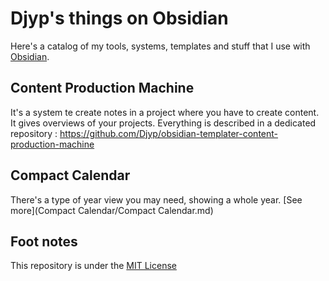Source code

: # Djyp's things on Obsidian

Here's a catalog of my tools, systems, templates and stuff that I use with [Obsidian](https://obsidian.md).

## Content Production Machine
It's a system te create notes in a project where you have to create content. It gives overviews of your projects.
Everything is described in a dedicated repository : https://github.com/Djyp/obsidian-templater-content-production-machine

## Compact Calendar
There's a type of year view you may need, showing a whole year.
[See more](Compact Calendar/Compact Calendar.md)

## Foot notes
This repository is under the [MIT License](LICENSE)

================================

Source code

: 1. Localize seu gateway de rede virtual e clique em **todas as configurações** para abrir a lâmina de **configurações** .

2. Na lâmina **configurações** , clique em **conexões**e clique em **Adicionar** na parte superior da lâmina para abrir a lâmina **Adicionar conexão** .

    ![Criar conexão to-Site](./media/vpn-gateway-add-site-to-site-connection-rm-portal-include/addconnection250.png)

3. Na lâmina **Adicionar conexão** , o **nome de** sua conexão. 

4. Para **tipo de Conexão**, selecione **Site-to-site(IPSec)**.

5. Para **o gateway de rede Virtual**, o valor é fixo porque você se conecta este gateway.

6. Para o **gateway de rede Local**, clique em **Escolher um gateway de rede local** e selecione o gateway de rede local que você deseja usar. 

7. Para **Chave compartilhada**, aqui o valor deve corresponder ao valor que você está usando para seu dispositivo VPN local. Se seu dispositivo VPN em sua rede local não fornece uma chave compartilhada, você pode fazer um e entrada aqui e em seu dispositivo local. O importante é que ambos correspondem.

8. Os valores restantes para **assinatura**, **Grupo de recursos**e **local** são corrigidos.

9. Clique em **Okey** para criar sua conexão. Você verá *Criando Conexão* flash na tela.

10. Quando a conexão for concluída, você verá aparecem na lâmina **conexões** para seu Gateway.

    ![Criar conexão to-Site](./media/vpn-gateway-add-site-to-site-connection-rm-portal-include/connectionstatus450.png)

================================

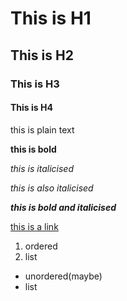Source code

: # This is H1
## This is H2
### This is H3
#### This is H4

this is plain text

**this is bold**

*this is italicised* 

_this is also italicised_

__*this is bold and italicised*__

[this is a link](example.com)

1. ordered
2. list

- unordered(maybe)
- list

================================

*Work instructions:*
From the material above, copy exactly the lines between the line holding "## Foot notes" and the line holding "This repository is", inclusive, and only those.

*Completed exercise:*
## Foot notes
This repository is under the [MIT License](LICENSE)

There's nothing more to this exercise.